__What is required__
All entries are to be returned verbatim.

__Input data__
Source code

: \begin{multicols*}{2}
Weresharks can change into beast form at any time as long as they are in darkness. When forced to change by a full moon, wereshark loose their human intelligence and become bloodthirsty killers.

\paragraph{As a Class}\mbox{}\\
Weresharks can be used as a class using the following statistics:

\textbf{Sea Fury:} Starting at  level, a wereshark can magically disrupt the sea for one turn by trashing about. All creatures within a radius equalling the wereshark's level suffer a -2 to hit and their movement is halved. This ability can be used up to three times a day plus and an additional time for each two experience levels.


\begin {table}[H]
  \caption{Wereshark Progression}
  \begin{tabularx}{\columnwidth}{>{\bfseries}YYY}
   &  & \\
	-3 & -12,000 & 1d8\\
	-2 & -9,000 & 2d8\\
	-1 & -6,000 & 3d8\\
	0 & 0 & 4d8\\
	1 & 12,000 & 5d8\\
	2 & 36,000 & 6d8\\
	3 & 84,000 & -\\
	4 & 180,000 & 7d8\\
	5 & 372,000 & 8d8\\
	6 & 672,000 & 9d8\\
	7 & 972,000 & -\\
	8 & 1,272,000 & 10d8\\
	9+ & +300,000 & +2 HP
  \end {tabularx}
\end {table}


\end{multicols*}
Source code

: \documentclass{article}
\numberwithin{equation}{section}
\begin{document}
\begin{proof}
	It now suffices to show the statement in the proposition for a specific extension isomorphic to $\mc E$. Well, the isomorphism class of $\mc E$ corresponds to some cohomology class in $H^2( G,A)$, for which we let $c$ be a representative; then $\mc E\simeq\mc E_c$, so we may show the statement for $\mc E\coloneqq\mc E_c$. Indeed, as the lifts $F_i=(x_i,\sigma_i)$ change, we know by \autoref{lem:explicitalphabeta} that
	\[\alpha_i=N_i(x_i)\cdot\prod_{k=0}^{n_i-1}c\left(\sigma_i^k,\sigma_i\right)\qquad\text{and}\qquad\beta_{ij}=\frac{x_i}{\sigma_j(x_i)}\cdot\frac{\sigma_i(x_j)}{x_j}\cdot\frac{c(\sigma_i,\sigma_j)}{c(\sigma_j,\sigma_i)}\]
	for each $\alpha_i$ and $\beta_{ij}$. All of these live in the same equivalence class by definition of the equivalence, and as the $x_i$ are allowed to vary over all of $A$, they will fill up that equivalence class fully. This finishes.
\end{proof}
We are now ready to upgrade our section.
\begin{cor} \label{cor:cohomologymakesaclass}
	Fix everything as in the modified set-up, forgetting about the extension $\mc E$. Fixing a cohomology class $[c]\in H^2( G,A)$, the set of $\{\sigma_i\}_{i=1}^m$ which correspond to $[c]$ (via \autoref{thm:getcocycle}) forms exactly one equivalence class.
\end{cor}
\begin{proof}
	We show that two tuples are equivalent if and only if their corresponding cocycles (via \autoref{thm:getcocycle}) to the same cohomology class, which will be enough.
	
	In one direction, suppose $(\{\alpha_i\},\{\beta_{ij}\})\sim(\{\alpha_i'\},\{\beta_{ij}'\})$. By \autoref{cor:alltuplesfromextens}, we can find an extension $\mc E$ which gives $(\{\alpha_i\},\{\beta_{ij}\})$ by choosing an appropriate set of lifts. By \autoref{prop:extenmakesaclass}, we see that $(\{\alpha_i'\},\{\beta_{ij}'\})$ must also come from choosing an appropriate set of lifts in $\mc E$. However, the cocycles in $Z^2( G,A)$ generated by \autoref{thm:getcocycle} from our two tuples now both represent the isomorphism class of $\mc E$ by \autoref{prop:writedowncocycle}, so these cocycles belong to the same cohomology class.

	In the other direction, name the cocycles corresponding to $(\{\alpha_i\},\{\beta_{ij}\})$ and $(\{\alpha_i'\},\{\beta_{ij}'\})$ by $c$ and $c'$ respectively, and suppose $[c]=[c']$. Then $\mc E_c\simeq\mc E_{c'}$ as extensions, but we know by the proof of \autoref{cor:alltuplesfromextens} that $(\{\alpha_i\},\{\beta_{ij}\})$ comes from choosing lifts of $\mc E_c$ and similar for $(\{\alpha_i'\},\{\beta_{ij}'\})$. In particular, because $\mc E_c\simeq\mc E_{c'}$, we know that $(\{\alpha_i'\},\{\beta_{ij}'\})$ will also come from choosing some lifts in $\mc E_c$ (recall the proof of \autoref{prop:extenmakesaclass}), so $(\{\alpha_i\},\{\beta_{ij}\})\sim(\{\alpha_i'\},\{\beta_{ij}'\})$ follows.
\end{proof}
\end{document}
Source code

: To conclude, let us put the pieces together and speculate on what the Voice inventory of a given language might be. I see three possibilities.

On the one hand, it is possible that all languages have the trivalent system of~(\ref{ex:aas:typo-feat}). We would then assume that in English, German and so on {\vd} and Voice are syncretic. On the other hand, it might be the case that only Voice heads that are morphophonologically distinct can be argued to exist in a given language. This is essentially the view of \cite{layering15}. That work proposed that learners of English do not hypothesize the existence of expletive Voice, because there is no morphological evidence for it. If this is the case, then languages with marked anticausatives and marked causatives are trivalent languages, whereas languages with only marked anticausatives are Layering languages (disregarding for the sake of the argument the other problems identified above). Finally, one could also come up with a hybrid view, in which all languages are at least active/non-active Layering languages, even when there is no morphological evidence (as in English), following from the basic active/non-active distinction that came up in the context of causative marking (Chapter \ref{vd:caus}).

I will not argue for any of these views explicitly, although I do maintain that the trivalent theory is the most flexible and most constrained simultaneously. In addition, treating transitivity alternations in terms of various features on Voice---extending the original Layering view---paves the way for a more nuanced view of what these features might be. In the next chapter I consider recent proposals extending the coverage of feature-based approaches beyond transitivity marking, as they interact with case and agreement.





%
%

__Exercise result__
Source code

: \begin{multicols*}{2}
Weresharks can change into beast form at any time as long as they are in darkness. When forced to change by a full moon, wereshark loose their human intelligence and become bloodthirsty killers.

\paragraph{As a Class}\mbox{}\\
Weresharks can be used as a class using the following statistics:

\textbf{Sea Fury:} Starting at  level, a wereshark can magically disrupt the sea for one turn by trashing about. All creatures within a radius equalling the wereshark's level suffer a -2 to hit and their movement is halved. This ability can be used up to three times a day plus and an additional time for each two experience levels.


\begin {table}[H]
  \caption{Wereshark Progression}
  \begin{tabularx}{\columnwidth}{>{\bfseries}YYY}
   &  & \\
	-3 & -12,000 & 1d8\\
	-2 & -9,000 & 2d8\\
	-1 & -6,000 & 3d8\\
	0 & 0 & 4d8\\
	1 & 12,000 & 5d8\\
	2 & 36,000 & 6d8\\
	3 & 84,000 & -\\
	4 & 180,000 & 7d8\\
	5 & 372,000 & 8d8\\
	6 & 672,000 & 9d8\\
	7 & 972,000 & -\\
	8 & 1,272,000 & 10d8\\
	9+ & +300,000 & +2 HP
  \end {tabularx}
\end {table}


\end{multicols*}
Source code

: \documentclass{article}
\numberwithin{equation}{section}
\begin{document}
\begin{proof}
	It now suffices to show the statement in the proposition for a specific extension isomorphic to $\mc E$. Well, the isomorphism class of $\mc E$ corresponds to some cohomology class in $H^2( G,A)$, for which we let $c$ be a representative; then $\mc E\simeq\mc E_c$, so we may show the statement for $\mc E\coloneqq\mc E_c$. Indeed, as the lifts $F_i=(x_i,\sigma_i)$ change, we know by \autoref{lem:explicitalphabeta} that
	\[\alpha_i=N_i(x_i)\cdot\prod_{k=0}^{n_i-1}c\left(\sigma_i^k,\sigma_i\right)\qquad\text{and}\qquad\beta_{ij}=\frac{x_i}{\sigma_j(x_i)}\cdot\frac{\sigma_i(x_j)}{x_j}\cdot\frac{c(\sigma_i,\sigma_j)}{c(\sigma_j,\sigma_i)}\]
	for each $\alpha_i$ and $\beta_{ij}$. All of these live in the same equivalence class by definition of the equivalence, and as the $x_i$ are allowed to vary over all of $A$, they will fill up that equivalence class fully. This finishes.
\end{proof}
We are now ready to upgrade our section.
\begin{cor} \label{cor:cohomologymakesaclass}
	Fix everything as in the modified set-up, forgetting about the extension $\mc E$. Fixing a cohomology class $[c]\in H^2( G,A)$, the set of $\{\sigma_i\}_{i=1}^m$ which correspond to $[c]$ (via \autoref{thm:getcocycle}) forms exactly one equivalence class.
\end{cor}
\begin{proof}
	We show that two tuples are equivalent if and only if their corresponding cocycles (via \autoref{thm:getcocycle}) to the same cohomology class, which will be enough.
	
	In one direction, suppose $(\{\alpha_i\},\{\beta_{ij}\})\sim(\{\alpha_i'\},\{\beta_{ij}'\})$. By \autoref{cor:alltuplesfromextens}, we can find an extension $\mc E$ which gives $(\{\alpha_i\},\{\beta_{ij}\})$ by choosing an appropriate set of lifts. By \autoref{prop:extenmakesaclass}, we see that $(\{\alpha_i'\},\{\beta_{ij}'\})$ must also come from choosing an appropriate set of lifts in $\mc E$. However, the cocycles in $Z^2( G,A)$ generated by \autoref{thm:getcocycle} from our two tuples now both represent the isomorphism class of $\mc E$ by \autoref{prop:writedowncocycle}, so these cocycles belong to the same cohomology class.

	In the other direction, name the cocycles corresponding to $(\{\alpha_i\},\{\beta_{ij}\})$ and $(\{\alpha_i'\},\{\beta_{ij}'\})$ by $c$ and $c'$ respectively, and suppose $[c]=[c']$. Then $\mc E_c\simeq\mc E_{c'}$ as extensions, but we know by the proof of \autoref{cor:alltuplesfromextens} that $(\{\alpha_i\},\{\beta_{ij}\})$ comes from choosing lifts of $\mc E_c$ and similar for $(\{\alpha_i'\},\{\beta_{ij}'\})$. In particular, because $\mc E_c\simeq\mc E_{c'}$, we know that $(\{\alpha_i'\},\{\beta_{ij}'\})$ will also come from choosing some lifts in $\mc E_c$ (recall the proof of \autoref{prop:extenmakesaclass}), so $(\{\alpha_i\},\{\beta_{ij}\})\sim(\{\alpha_i'\},\{\beta_{ij}'\})$ follows.
\end{proof}
\end{document}
Source code

: To conclude, let us put the pieces together and speculate on what the Voice inventory of a given language might be. I see three possibilities.

On the one hand, it is possible that all languages have the trivalent system of~(\ref{ex:aas:typo-feat}). We would then assume that in English, German and so on {\vd} and Voice are syncretic. On the other hand, it might be the case that only Voice heads that are morphophonologically distinct can be argued to exist in a given language. This is essentially the view of \cite{layering15}. That work proposed that learners of English do not hypothesize the existence of expletive Voice, because there is no morphological evidence for it. If this is the case, then languages with marked anticausatives and marked causatives are trivalent languages, whereas languages with only marked anticausatives are Layering languages (disregarding for the sake of the argument the other problems identified above). Finally, one could also come up with a hybrid view, in which all languages are at least active/non-active Layering languages, even when there is no morphological evidence (as in English), following from the basic active/non-active distinction that came up in the context of causative marking (Chapter \ref{vd:caus}).

I will not argue for any of these views explicitly, although I do maintain that the trivalent theory is the most flexible and most constrained simultaneously. In addition, treating transitivity alternations in terms of various features on Voice---extending the original Layering view---paves the way for a more nuanced view of what these features might be. In the next chapter I consider recent proposals extending the coverage of feature-based approaches beyond transitivity marking, as they interact with case and agreement.





%
%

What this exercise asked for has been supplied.